It soon will be time for the autumn ritual of open enrollment, as people who get insurance through their employers sign up for next year's coverage.
But this season, which kicks off next week, also will mark a seminal shift with more workers than ever weighing whether a "consumer-directed" health plan might pay off for them.
In consumer-directed plans, the insured generally pay lower premiums but have higher deductibles. The plans have surged in popularity among U.S. employers recently. According to survey results released last week by human-resources consulting firm Aon Hewitt, such plans were offered by 58% of employers in 2011, up from 41% in 2010. Separately, 19% of large employers surveyed by the National Business Group on Health said consumer-directed plans would be the only option they offered for 2013.

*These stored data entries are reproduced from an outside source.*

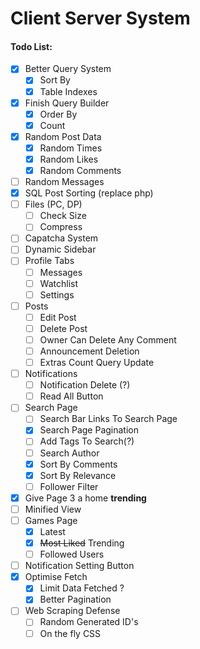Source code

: Client Server System
===

#### Todo List:

- [x] Better Query System
    - [x] Sort By
    - [x] Table Indexes
- [x] Finish Query Builder
    - [x] Order By
    - [x] Count
- [x] Random Post Data
    - [x] Random Times
    - [x] Random Likes
    - [x] Random Comments
- [ ] Random Messages
- [x] SQL Post Sorting (replace php)
- [ ] Files (PC, DP)
    - [ ] Check Size
    - [ ] Compress
- [ ] Capatcha System
- [ ] Dynamic Sidebar
- [ ] Profile Tabs
    - [ ] Messages
    - [ ] Watchlist
    - [ ] Settings
- [ ] Posts
    - [ ] Edit Post
    - [ ] Delete Post
    - [ ] Owner Can Delete Any Comment
    - [ ] Announcement Deletion
    - [ ] Extras Count Query Update
- [ ] Notifications
    - [ ] Notification Delete (?)
    - [ ] Read All Button
- [ ] Search Page
    - [ ] Search Bar Links To Search Page
    - [x] Search Page Pagination
    - [ ] Add Tags To Search(?)
    - [ ] Search Author
    - [x] Sort By Comments
    - [x] Sort By Relevance
    - [ ] Follower Filter  
- [x] Give Page 3 a home **trending**
- [ ] Minified View
- [ ] Games Page
    - [x] Latest
    - [x] ~~Most Liked~~ Trending
    - [ ] Followed Users
- [ ] Notification Setting Button
- [x] Optimise Fetch
    - [x] Limit Data Fetched ?
    - [x] Better Pagination
 - [ ] Web Scraping Defense
    - [ ] Random Generated ID's
    - [ ] On the fly CSS 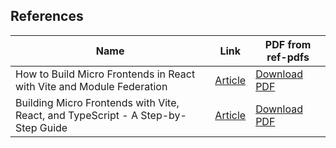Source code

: ## References

| Name                                                                             | Link                                                                                                                        | PDF from ref-pdfs                                                                                                                   |
| -------------------------------------------------------------------------------- | --------------------------------------------------------------------------------------------------------------------------- | ----------------------------------------------------------------------------------------------------------------------------------- |
| How to Build Micro Frontends in React with Vite and Module Federation            | [Article](https://dev.to/nik-bogachenkov/building-micro-frontends-with-vite-react-and-typescript-a-step-by-step-guide-3f7n) | [Download PDF](ref-pdfs/How%20to%20Build%20Micro%20Frontends%20in%20React%20with%20Vite%20and%20Module%20Federation.pdf)            |
| Building Micro Frontends with Vite, React, and TypeScript - A Step-by-Step Guide | [Article](https://dev.to/nik-bogachenkov/building-micro-frontends-with-vite-react-and-typescript-a-step-by-step-guide-3f7n) | [Download PDF](ref-pdfs/Building%20Micro%20Frontends%20with%20Vite,%20React,%20and%20TypeScript-%20A%20Step-by-Step%20Guide%20.pdf) |

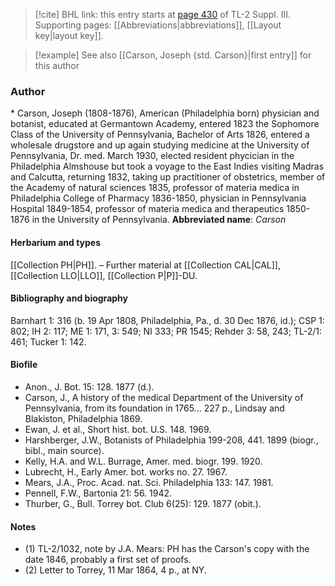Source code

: > [!cite] BHL link: this entry starts at [page 430](https://www.biodiversitylibrary.org/page/33266737) of TL-2 Suppl. III.
> Supporting pages: [[Abbreviations|abbreviations]], [[Layout key|layout key]].

> [!example] See also [[Carson, Joseph {std. Carson}|first entry]] for this author

### Author

\* Carson, Joseph (1808-1876), American (Philadelphia born) physician and botanist, educated at Germantown Academy, entered 1823 the Sophomore Class of the University of Pennsylvania, Bachelor of Arts 1826, entered a wholesale drugstore and up again studying medicine at the University of Pennsylvania, Dr. med. March 1930, elected resident phycician in the Philadelphia Almshouse but took a voyage to the East Indies visiting Madras and Calcutta, returning 1832, taking up practitioner of obstetrics, member of the Academy of natural sciences 1835, professor of materia medica in Philadelphia College of Pharmacy 1836-1850, physician in Pennsylvania Hospital 1849-1854, professor of materia medica and therapeutics 1850-1876 in the University of Pennsylvania. 
**Abbreviated name**: *Carson*

#### Herbarium and types

[[Collection PH|PH]]. – Further material at [[Collection CAL|CAL]], [[Collection LLO|LLO]], [[Collection P|P]]-DU.

#### Bibliography and biography

Barnhart 1: 316 (b. 19 Apr 1808, Philadelphia, Pa., d. 30 Dec 1876, id.); CSP 1: 802; IH 2: 117; ME 1: 171, 3: 549; NI 333; PR 1545; Rehder 3: 58, 243; TL-2/1: 461; Tucker 1: 142.

#### Biofile

- Anon., J. Bot. 15: 128. 1877 (d.).
- Carson, J., A history of the medical Department of the University of Pennsylvania, from its foundation in 1765... 227 p., Lindsay and Blakiston, Philadelphia 1869.
- Ewan, J. et al., Short hist. bot. U.S. 148. 1969.
- Harshberger, J.W., Botanists of Philadelphia 199-208, 441. 1899 (biogr., bibl., main source).
- Kelly, H.A. and W.L. Burrage, Amer. med. biogr. 199. 1920.
- Lubrecht, H., Early Amer. bot. works no. 27. 1967.
- Mears, J.A., Proc. Acad. nat. Sci. Philadelphia 133: 147. 1981.
- Pennell, F.W., Bartonia 21: 56. 1942.
- Thurber, G., Bull. Torrey bot. Club 6(25): 129. 1877 (obit.).

#### Notes

- (1) TL-2/1032, note by J.A. Mears: PH has the Carson's copy with the date 1846, probably a first set of proofs.
- (2) Letter to Torrey, 11 Mar 1864, 4 p., at NY.

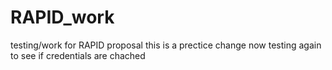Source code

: # RAPID_work
testing/work for RAPID proposal
this is a prectice change
now testing again to see if credentials are chached

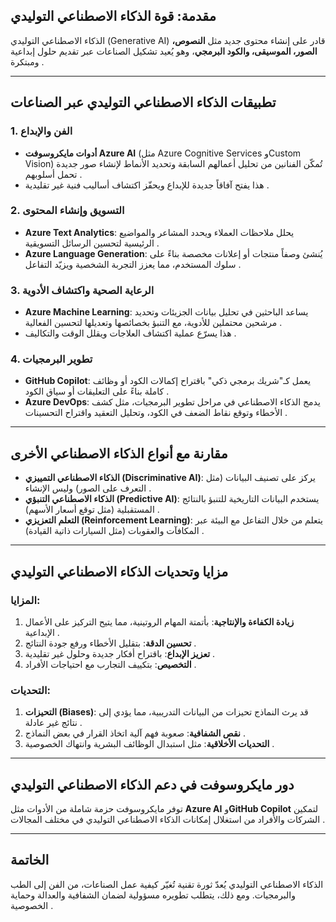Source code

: 


## مقدمة: قوة الذكاء الاصطناعي التوليدي  
الذكاء الاصطناعي التوليدي (Generative AI) قادر على إنشاء محتوى جديد مثل **النصوص، الصور، الموسيقى، والكود البرمجي**، وهو يُعيد تشكيل الصناعات عبر تقديم حلول إبداعية ومبتكرة .  

---

## تطبيقات الذكاء الاصطناعي التوليدي عبر الصناعات  

### 1. **الفن والإبداع**  
- **أدوات مايكروسوفت Azure AI** (مثل Azure Cognitive Services وCustom Vision) تُمكّن الفنانين من تحليل أعمالهم السابقة وتحديد الأنماط لإنشاء صور جديدة تحمل أسلوبهم .  
- هذا يفتح آفاقاً جديدة للإبداع ويحفّز اكتشاف أساليب فنية غير تقليدية .  

### 2. **التسويق وإنشاء المحتوى**  
- **Azure Text Analytics**: يحلل ملاحظات العملاء ويحدد المشاعر والمواضيع الرئيسية لتحسين الرسائل التسويقية .  
- **Azure Language Generation**: يُنشئ وصفاً منتجات أو إعلانات مخصصة بناءً على سلوك المستخدم، مما يعزز التجربة الشخصية ويزيّد التفاعل .  

### 3. **الرعاية الصحية واكتشاف الأدوية**  
- **Azure Machine Learning**: يساعد الباحثين في تحليل بيانات الجزيئات وتحديد مرشحين محتملين للأدوية، مع التنبؤ بخصائصها وتعديلها لتحسين الفعالية .  
- هذا يسرّع عملية اكتشاف العلاجات ويقلل الوقت والتكاليف .  

### 4. **تطوير البرمجيات**  
- **GitHub Copilot**: يعمل كـ"شريك برمجي ذكي" باقتراح إكمالات الكود أو وظائف كاملة بناءً على التعليقات أو سياق الكود .  
- **Azure DevOps**: يدمج الذكاء الاصطناعي في مراحل تطوير البرمجيات، مثل كشف الأخطاء وتوقع نقاط الضعف في الكود، وتحليل التعقيد واقتراح التحسينات .  

---

## مقارنة مع أنواع الذكاء الاصطناعي الأخرى  
- **الذكاء الاصطناعي التمييزي (Discriminative AI)**: يركز على تصنيف البيانات (مثل التعرف على الصور) وليس الإنشاء .  
- **الذكاء الاصطناعي التنبؤي (Predictive AI)**: يستخدم البيانات التاريخية للتنبؤ بالنتائج المستقبلية (مثل توقع أسعار الأسهم) .  
- **التعلم التعزيزي (Reinforcement Learning)**: يتعلم من خلال التفاعل مع البيئة عبر المكافآت والعقوبات (مثل السيارات ذاتية القيادة) .  

---

## مزايا وتحديات الذكاء الاصطناعي التوليدي  

### **المزايا**:  
1. **زيادة الكفاءة والإنتاجية**: بأتمتة المهام الروتينية، مما يتيح التركيز على الأعمال الإبداعية .  
2. **تحسين الدقة**: بتقليل الأخطاء ورفع جودة النتائج .  
3. **تعزيز الإبداع**: باقتراح أفكار جديدة وحلول غير تقليدية .  
4. **التخصيص**: بتكييف التجارب مع احتياجات الأفراد .  

### **التحديات**:  
1. **التحيزات (Biases)**: قد يرث النماذج تحيزات من البيانات التدريبية، مما يؤدي إلى نتائج غير عادلة .  
2. **نقص الشفافية**: صعوبة فهم آلية اتخاذ القرار في بعض النماذج .  
3. **التحديات الأخلاقية**: مثل استبدال الوظائف البشرية وانتهاك الخصوصية .  

---

## دور مايكروسوفت في دعم الذكاء الاصطناعي التوليدي  
توفر مايكروسوفت حزمة شاملة من الأدوات مثل **Azure AI** و**GitHub Copilot** لتمكين الشركات والأفراد من استغلال إمكانات الذكاء الاصطناعي التوليدي في مختلف المجالات .  

---

## الخاتمة  
الذكاء الاصطناعي التوليدي يُعدّ ثورة تقنية تُغيّر كيفية عمل الصناعات، من الفن إلى الطب والبرمجيات. ومع ذلك، يتطلب تطويره مسؤولية لضمان الشفافية والعدالة وحماية الخصوصية .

Experts say that employees who have a choice need to think carefully before signing up for a plan. For healthy people who are able to manage their expenses, consumer-directed plans can result in real savings. But those with chronic diseases or with a serious risk of injury face the prospect of much higher out-of-pocket costs.
Health-care premiums have risen steadily for decades, of course, for employers and employees alike. Many employers have seen consumer-directed plans as a solution, because they give the insured an incentive to shop for better prices and avoid unnecessary care. "Now that there's been this economic crunch and wages are flat, the increased costs of health care are harder to take," says Helen Darling, president of the National Business Group on Health.
Data from the Kaiser Family Foundation show that in 2012, high-deductible plans had premiums that averaged just under $5,000 for single coverage, about 15% lower than preferred provider organization (PPO) plans, the most common kind of coverage. Overall medical costs also were significantly lower for members of consumer plans: They tended to use fewer brand-name drugs and were hospitalized less frequently than similarly healthy people in traditional plans, according to a study released earlier this year by RAND Corp.
Consumers with few health problems often have seen reduced medical costs. Many of the plans cover annual checkups and other preventive care at no charge. (Such coverage is now mandatory across a wider range of health plans, under the Affordable Care Act.) Many employers also pair the plans with tax-deferred "health savings" accounts that consumers, under some circumstances, can roll over into their retirement savings.
But when consumers do encounter medical problems, the out-of-pocket burden can mount. Deductibles average a little over $2,000 for individuals; after that, employees usually pay a co-insurance payment of 20% until they reach an out-of-pocket maximum. That maximum can be as high as $6,050 for single coverage and $12,100 for families, according to Kaiser.
Amelia M. Haviland, an associate professor of statistics and public policy at Carnegie Mellon University and lead author of the RAND study, notes that the price tag could create the wrong incentives for some patients. "The concern is that they're forgoing care that they need," she says.